Exercise goal: Search the records below for "accounts"; copy each line that has it.

======== Materials provided ========

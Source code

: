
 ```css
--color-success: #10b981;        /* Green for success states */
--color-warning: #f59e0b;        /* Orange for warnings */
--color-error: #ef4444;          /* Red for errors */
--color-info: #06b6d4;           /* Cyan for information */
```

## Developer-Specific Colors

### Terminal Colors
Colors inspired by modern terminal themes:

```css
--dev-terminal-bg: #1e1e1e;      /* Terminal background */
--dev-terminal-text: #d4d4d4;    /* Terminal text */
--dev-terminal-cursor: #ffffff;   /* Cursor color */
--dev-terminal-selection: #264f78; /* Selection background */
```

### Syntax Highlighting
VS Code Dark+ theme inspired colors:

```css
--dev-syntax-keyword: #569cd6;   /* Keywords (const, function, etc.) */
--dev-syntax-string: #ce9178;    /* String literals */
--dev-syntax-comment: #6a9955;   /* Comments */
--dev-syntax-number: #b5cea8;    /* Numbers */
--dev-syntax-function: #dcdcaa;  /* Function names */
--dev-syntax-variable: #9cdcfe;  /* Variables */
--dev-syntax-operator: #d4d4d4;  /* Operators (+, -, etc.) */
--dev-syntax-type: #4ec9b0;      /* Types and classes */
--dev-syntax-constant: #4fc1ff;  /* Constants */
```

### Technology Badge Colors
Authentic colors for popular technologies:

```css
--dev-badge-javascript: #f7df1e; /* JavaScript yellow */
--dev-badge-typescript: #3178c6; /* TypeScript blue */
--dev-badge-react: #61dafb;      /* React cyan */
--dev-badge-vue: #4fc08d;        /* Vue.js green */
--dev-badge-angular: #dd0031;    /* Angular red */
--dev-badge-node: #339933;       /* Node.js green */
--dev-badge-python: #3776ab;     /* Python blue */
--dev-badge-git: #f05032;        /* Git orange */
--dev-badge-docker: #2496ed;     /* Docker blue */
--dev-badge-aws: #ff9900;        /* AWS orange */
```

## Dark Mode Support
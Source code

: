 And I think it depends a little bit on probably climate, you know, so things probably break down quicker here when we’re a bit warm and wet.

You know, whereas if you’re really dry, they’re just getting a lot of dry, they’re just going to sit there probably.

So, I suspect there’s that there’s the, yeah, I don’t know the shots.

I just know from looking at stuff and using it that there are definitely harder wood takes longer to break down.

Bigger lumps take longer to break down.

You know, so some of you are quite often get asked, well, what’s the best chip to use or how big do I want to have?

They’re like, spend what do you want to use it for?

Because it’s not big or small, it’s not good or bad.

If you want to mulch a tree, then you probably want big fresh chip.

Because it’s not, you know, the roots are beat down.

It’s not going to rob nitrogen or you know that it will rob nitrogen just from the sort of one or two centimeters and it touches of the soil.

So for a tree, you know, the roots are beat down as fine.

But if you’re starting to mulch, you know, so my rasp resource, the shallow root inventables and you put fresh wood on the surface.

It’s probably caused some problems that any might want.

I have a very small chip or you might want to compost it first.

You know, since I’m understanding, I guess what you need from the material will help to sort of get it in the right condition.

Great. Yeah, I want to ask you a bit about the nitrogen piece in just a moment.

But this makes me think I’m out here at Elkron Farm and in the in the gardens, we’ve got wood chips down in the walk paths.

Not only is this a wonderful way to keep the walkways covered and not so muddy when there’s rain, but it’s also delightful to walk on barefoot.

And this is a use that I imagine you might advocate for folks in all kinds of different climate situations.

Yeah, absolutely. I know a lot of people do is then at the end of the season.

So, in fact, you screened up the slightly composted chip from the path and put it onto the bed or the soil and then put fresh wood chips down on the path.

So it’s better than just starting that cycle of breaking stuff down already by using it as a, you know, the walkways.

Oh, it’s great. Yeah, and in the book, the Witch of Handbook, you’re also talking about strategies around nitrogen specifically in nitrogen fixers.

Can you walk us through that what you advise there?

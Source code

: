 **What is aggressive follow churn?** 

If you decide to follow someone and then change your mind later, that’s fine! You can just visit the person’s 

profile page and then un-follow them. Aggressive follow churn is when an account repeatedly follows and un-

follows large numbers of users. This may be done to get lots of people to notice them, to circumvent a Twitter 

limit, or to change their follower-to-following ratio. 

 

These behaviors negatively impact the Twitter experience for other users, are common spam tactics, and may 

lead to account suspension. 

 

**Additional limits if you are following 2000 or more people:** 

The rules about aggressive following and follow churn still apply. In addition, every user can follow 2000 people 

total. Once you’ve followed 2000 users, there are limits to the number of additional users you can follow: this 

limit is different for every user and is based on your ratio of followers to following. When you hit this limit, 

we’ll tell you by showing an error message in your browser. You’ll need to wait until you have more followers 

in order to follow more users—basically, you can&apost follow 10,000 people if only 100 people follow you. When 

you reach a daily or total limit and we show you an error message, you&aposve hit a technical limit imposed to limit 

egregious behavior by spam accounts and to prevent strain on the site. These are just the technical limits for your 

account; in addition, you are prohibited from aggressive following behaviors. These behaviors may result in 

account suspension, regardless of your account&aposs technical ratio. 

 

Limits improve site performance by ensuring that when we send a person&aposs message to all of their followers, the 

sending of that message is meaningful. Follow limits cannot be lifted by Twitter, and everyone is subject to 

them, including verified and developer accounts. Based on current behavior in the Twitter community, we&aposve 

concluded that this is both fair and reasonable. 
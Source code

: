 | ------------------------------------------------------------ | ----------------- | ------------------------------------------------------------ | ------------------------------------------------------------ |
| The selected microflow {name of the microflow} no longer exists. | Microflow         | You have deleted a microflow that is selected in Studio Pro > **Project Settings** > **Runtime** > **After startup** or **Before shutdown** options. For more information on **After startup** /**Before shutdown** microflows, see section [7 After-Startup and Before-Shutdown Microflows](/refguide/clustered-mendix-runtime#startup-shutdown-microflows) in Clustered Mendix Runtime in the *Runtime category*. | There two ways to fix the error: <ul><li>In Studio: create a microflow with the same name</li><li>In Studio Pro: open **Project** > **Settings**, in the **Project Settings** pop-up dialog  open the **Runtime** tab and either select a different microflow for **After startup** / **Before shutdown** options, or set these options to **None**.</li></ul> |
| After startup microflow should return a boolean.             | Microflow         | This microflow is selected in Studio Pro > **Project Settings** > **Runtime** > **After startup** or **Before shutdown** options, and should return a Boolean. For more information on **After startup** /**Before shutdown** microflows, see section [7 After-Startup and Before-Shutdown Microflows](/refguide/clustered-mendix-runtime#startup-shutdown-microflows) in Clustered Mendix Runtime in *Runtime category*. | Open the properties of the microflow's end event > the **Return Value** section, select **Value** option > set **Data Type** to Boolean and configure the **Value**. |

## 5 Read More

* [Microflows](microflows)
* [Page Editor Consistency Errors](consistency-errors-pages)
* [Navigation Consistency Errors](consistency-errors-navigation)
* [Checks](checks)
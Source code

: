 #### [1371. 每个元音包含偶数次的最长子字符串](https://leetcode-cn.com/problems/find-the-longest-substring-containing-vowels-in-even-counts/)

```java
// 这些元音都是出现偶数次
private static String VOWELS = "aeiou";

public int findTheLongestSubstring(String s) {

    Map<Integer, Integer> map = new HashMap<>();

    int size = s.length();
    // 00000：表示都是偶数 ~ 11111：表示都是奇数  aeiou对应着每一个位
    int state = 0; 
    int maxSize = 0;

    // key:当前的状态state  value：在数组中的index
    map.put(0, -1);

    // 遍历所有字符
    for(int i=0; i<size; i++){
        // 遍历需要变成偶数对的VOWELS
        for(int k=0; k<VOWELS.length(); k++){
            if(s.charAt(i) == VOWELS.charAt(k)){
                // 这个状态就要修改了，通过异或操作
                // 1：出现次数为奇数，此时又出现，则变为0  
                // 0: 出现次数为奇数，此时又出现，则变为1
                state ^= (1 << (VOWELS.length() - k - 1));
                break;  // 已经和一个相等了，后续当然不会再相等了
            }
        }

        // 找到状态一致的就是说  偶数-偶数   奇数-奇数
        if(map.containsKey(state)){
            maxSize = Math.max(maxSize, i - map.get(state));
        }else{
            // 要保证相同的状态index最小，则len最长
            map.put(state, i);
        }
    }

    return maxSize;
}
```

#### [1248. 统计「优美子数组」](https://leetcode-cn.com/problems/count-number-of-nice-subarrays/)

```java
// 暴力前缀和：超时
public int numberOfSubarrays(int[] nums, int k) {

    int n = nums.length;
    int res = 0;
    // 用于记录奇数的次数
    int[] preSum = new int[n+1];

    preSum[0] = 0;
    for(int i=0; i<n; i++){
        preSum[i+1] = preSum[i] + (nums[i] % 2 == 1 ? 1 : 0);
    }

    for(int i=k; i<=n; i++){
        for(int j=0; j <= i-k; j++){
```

========

Solution below:
egregious behavior by spam accounts and to prevent strain on the site. These are just the technical limits for your 
them, including verified and developer accounts. Based on current behavior in the Twitter community, we&aposve 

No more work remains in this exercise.